What to work on → Search the entries for the word "projects". Copy each line in which it is found.

Saved entries:

########################################

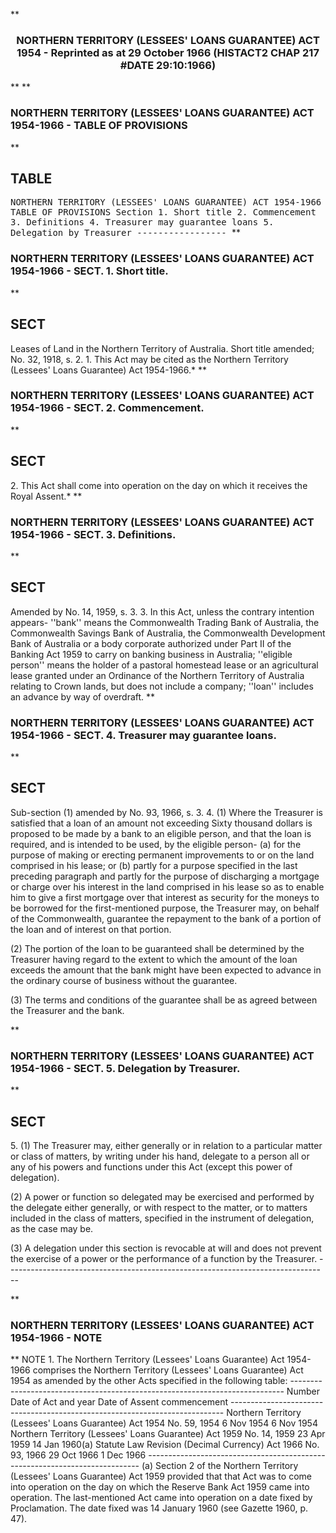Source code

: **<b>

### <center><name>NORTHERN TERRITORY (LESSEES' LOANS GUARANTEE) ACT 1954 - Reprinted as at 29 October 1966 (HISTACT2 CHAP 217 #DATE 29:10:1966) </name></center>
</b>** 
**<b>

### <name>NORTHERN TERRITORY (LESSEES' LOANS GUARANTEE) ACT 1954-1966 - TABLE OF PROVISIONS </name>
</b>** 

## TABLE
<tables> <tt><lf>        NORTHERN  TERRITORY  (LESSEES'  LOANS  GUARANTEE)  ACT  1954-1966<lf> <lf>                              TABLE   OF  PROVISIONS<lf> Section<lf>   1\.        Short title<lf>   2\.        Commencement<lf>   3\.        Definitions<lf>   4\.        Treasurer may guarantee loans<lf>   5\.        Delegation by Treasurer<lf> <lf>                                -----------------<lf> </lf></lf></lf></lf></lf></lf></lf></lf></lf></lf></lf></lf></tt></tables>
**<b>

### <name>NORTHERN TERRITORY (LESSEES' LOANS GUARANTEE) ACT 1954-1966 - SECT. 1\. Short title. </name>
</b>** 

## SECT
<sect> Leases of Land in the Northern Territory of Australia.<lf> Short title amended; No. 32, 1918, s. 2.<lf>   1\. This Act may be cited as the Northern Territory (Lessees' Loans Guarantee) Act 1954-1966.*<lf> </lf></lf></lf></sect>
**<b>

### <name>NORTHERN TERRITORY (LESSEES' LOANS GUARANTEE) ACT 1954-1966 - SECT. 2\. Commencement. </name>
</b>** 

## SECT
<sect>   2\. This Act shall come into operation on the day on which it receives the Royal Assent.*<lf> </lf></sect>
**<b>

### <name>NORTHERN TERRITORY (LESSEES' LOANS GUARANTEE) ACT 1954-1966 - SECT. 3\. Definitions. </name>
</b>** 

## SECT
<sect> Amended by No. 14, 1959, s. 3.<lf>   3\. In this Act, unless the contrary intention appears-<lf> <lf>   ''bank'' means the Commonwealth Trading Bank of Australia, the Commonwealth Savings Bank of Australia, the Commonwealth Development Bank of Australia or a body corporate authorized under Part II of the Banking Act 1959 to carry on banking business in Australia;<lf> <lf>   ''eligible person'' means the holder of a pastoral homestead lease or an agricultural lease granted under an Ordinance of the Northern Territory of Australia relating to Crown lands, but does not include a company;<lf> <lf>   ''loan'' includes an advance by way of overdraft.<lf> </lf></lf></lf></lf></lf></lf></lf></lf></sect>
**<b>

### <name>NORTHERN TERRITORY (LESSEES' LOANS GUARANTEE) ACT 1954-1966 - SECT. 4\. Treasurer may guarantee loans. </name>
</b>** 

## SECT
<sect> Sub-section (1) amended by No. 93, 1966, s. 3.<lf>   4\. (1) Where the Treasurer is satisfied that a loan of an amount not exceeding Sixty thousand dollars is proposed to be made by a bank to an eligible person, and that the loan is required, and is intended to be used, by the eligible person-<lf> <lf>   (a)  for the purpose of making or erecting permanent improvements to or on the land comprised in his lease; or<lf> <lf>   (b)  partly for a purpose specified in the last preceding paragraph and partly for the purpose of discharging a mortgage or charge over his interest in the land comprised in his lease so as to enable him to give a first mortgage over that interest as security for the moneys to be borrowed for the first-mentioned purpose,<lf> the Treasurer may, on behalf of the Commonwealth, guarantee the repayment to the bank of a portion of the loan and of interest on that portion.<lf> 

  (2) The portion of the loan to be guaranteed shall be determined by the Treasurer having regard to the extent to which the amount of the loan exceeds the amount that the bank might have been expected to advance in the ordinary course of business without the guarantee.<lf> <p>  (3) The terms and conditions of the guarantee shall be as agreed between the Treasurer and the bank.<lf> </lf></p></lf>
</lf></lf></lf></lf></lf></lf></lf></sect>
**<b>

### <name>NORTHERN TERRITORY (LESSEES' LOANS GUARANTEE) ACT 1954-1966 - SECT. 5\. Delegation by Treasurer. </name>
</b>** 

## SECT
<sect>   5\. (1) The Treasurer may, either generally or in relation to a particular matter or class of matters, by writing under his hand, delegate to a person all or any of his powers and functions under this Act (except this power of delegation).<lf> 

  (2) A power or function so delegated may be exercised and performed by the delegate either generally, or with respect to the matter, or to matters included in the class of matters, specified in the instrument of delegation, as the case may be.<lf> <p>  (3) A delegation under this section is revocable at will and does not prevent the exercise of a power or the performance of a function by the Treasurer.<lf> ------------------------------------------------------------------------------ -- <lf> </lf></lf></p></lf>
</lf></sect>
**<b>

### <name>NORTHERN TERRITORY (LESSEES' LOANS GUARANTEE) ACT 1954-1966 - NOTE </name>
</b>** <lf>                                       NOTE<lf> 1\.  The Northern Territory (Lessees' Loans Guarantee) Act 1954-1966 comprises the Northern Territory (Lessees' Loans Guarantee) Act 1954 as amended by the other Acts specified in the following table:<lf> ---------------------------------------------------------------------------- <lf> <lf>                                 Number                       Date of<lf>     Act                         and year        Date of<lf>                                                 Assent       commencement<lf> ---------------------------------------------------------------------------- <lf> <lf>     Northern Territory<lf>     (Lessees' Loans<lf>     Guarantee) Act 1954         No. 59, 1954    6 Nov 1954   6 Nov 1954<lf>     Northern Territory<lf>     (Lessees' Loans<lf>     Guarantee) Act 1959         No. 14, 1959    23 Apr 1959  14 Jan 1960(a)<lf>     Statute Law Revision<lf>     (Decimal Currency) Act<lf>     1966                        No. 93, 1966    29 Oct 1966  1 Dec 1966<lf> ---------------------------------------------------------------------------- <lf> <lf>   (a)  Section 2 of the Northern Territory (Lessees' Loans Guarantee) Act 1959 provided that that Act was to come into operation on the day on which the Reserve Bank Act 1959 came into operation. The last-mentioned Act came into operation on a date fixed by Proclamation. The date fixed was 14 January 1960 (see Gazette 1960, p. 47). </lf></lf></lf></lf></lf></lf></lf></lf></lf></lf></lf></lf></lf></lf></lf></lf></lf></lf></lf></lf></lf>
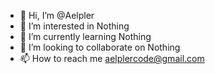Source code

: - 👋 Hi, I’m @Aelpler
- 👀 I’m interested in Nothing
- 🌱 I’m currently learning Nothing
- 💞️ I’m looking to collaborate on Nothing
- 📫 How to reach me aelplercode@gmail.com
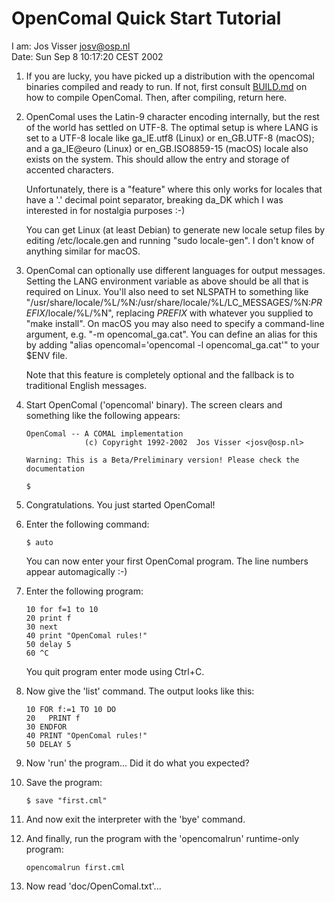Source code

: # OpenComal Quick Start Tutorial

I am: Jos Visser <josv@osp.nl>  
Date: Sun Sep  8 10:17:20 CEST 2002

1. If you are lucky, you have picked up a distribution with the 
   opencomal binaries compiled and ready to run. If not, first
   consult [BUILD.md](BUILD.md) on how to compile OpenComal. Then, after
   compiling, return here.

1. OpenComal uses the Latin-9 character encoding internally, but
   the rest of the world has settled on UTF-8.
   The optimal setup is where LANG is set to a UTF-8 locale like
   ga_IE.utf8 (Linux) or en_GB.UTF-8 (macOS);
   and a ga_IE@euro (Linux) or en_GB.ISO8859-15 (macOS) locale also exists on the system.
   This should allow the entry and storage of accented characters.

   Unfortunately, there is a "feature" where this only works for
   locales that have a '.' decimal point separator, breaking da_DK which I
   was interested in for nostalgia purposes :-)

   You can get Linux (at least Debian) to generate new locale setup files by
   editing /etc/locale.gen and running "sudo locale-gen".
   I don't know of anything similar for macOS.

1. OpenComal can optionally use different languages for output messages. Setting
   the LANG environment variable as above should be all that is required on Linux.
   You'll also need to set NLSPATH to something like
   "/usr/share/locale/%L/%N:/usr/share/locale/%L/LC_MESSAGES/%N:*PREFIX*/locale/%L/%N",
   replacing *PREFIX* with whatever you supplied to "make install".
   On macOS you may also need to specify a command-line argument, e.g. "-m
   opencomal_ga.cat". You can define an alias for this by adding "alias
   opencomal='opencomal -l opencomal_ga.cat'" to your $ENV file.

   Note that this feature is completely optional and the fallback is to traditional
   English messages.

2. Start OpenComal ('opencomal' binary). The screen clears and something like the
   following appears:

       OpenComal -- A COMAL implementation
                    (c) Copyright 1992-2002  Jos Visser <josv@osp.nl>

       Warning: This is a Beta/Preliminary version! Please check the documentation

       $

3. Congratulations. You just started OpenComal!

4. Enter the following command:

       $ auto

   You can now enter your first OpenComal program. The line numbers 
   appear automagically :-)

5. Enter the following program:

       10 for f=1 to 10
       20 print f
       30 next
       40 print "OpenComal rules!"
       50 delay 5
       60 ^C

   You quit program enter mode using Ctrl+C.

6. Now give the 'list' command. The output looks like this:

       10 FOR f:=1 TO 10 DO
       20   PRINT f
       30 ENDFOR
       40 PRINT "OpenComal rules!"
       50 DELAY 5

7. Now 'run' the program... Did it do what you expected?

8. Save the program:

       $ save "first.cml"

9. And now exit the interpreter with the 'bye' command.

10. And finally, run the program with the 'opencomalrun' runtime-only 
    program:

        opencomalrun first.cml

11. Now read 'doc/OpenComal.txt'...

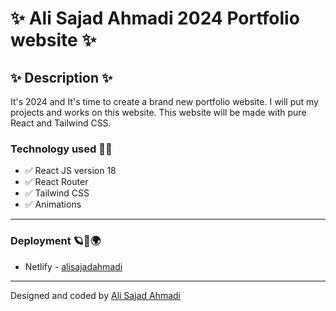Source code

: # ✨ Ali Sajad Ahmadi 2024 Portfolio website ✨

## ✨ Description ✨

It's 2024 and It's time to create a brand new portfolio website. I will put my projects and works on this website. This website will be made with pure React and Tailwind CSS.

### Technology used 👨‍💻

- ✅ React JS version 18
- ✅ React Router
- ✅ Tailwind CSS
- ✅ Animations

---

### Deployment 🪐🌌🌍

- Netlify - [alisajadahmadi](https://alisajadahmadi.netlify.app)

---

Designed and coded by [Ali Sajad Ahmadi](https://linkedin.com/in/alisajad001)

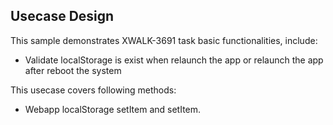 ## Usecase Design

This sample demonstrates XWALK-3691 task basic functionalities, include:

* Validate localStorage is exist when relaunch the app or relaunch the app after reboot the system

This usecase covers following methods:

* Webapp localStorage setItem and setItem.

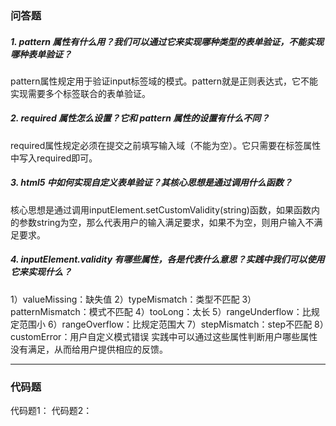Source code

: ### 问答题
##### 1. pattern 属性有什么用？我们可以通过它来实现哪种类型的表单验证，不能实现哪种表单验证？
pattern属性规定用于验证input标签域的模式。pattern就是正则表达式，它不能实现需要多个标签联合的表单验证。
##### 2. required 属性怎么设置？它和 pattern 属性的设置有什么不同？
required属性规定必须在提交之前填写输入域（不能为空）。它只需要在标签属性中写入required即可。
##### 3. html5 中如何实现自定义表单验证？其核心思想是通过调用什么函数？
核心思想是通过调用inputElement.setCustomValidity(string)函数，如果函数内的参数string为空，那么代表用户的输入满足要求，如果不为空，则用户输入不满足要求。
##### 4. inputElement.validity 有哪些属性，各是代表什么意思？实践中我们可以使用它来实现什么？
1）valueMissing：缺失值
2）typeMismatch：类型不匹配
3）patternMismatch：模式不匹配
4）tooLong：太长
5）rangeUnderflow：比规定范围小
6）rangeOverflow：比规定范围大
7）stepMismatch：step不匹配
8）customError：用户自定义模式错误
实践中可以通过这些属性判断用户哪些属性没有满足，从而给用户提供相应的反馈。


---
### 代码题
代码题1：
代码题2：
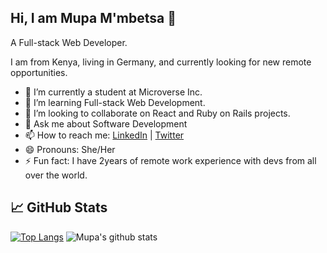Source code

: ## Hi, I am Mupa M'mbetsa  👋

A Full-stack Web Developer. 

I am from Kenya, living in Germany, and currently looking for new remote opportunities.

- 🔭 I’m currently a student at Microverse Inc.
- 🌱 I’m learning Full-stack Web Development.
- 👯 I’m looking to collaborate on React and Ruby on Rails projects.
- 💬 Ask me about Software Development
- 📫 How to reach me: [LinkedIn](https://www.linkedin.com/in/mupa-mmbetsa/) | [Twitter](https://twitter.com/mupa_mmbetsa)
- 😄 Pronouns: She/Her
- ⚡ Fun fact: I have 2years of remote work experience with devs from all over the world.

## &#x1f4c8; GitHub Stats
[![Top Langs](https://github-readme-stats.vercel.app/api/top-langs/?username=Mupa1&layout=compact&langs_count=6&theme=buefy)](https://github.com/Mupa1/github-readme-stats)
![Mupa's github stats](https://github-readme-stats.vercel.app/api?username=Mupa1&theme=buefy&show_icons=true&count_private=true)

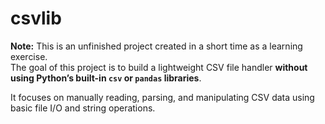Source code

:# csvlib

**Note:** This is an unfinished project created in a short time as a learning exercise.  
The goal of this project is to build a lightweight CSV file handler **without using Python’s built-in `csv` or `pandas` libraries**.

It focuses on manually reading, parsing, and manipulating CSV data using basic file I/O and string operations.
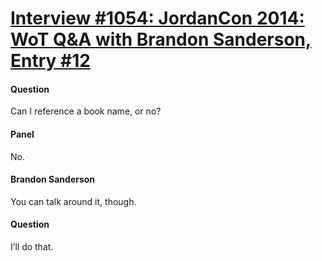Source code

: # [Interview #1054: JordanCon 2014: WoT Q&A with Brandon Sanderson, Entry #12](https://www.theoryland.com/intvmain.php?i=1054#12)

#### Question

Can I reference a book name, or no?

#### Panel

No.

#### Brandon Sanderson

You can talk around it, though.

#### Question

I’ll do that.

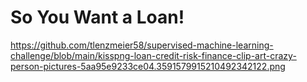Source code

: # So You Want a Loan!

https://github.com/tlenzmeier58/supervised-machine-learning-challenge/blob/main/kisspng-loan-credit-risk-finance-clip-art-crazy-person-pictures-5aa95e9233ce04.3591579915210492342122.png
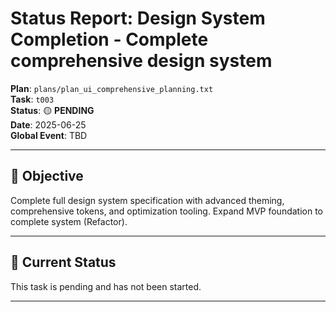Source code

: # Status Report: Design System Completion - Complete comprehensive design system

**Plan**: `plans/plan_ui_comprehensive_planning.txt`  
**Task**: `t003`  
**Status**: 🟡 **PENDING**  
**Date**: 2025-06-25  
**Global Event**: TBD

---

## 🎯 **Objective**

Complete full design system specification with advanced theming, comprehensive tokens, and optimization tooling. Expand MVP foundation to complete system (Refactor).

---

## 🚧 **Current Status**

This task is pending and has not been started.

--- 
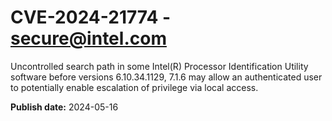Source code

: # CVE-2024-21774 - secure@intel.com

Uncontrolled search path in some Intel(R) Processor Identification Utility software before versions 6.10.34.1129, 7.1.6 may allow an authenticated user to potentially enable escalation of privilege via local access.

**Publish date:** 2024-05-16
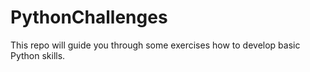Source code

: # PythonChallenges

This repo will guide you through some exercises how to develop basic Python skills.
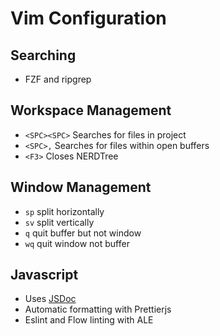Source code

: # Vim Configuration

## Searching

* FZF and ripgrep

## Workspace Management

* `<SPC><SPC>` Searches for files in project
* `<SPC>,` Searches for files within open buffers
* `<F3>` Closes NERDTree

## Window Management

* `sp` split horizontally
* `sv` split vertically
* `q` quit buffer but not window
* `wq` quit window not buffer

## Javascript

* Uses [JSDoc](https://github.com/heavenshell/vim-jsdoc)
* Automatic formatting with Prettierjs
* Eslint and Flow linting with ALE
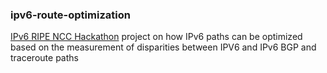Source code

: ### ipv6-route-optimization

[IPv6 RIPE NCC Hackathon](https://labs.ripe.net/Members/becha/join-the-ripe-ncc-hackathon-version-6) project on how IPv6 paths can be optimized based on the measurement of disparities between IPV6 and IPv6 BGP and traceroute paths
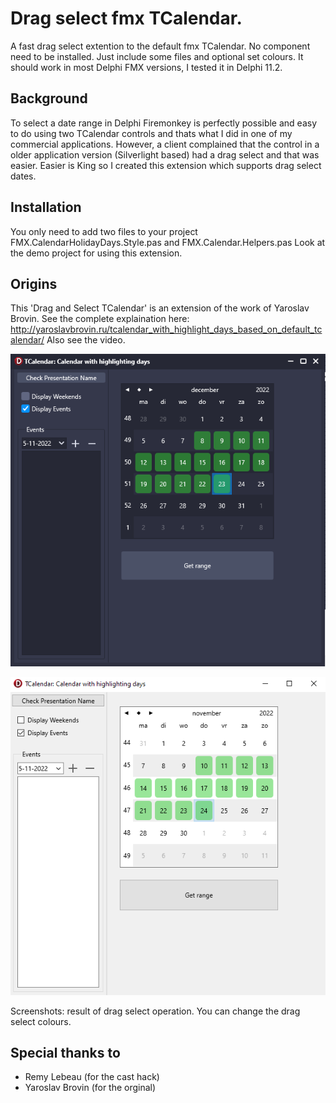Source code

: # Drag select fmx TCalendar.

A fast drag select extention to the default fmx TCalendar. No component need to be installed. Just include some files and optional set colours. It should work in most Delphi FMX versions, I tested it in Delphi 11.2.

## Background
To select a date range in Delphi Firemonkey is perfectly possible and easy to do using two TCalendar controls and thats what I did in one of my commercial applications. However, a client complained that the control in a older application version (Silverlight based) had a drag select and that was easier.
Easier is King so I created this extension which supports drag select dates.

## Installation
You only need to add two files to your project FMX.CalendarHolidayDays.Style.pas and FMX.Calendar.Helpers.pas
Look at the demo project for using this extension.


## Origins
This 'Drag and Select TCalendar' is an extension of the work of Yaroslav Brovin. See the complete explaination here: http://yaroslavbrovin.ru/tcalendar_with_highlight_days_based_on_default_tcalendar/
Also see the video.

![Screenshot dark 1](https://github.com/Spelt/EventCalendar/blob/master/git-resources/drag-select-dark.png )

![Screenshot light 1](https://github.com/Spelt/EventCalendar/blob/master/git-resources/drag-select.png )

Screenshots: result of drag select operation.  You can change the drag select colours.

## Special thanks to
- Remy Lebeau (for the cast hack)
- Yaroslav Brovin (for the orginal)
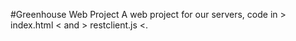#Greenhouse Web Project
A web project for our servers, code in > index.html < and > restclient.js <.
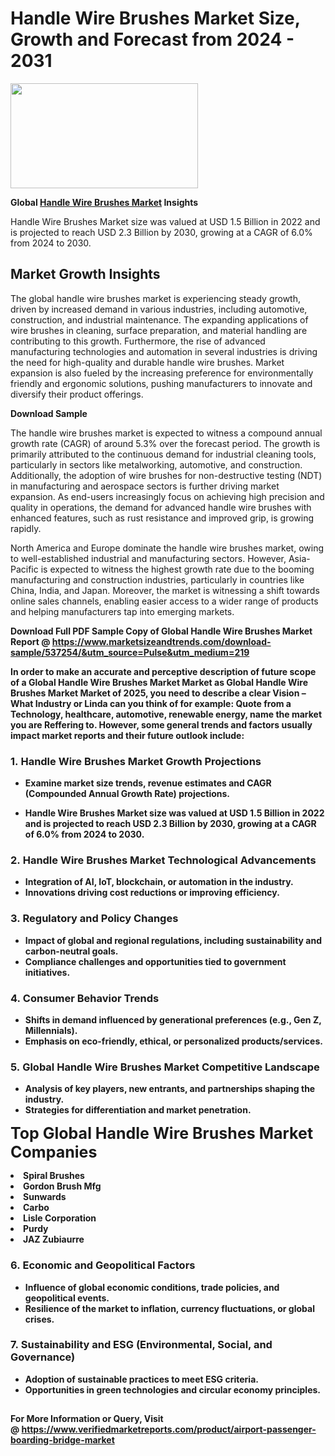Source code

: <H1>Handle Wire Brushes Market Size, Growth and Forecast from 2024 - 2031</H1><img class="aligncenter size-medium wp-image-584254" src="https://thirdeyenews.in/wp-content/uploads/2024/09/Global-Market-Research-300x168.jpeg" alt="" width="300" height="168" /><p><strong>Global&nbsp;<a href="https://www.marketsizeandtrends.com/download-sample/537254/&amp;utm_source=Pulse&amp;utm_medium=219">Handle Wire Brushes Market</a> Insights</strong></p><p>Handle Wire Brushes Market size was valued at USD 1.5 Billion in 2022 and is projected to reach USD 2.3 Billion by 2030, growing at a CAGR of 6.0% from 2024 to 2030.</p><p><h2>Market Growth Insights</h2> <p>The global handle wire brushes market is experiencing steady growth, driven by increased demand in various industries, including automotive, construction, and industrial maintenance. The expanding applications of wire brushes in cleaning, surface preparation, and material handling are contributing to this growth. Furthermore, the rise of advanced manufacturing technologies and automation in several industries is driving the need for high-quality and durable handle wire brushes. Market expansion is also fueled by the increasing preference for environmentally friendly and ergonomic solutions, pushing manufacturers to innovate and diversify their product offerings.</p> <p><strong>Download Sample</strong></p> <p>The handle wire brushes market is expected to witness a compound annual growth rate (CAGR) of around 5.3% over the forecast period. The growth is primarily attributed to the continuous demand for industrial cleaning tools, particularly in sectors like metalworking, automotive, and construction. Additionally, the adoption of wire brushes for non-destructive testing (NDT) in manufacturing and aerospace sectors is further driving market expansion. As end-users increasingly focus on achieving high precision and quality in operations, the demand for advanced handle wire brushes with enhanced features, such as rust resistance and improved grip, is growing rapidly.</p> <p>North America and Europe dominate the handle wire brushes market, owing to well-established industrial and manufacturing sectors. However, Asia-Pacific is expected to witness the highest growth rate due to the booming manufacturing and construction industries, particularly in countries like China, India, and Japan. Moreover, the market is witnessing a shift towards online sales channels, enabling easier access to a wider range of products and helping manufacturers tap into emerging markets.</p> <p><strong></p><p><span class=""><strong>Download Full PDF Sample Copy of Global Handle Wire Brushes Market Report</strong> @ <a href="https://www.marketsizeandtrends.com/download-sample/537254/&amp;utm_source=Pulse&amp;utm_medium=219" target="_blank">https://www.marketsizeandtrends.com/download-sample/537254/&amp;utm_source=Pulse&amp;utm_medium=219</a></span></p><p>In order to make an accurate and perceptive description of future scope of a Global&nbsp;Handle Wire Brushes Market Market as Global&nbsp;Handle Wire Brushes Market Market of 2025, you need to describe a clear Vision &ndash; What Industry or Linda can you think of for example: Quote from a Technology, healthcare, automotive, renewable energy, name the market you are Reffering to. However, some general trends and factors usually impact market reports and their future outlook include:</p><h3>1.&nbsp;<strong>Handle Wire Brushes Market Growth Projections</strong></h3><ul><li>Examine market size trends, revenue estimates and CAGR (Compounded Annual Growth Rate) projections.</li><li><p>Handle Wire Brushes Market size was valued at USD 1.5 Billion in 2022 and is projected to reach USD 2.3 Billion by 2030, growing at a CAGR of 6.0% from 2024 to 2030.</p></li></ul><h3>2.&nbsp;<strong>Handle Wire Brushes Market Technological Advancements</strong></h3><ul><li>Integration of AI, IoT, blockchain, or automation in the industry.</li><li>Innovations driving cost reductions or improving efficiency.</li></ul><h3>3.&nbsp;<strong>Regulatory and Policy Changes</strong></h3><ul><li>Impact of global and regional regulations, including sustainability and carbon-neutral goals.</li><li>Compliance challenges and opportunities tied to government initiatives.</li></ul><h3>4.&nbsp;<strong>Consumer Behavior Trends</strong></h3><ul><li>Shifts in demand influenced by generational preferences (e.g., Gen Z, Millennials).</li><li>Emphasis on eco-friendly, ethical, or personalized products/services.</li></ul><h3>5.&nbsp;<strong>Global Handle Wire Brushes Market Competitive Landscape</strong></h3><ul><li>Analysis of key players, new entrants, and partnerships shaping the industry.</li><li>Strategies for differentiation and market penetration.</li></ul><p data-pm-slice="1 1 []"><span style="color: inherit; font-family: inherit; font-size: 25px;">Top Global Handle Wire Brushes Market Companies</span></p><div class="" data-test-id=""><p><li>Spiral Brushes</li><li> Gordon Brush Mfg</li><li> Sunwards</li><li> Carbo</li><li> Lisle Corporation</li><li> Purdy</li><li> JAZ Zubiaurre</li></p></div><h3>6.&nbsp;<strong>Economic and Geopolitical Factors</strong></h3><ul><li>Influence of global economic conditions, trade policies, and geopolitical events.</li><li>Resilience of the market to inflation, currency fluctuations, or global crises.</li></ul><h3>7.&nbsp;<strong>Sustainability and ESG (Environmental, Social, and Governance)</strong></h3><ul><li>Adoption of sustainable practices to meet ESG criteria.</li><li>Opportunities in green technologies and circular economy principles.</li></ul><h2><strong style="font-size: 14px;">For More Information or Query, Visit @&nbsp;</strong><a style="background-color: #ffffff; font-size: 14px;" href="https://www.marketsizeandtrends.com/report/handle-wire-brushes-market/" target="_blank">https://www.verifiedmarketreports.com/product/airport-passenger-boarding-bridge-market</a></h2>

########################################

Result of this task →
It's 2024 and It's time to create a brand new portfolio website. I will put my projects and works on this website. This website will be made with pure React and Tailwind CSS.
- 👯 I’m looking to collaborate on React and Ruby on Rails projects.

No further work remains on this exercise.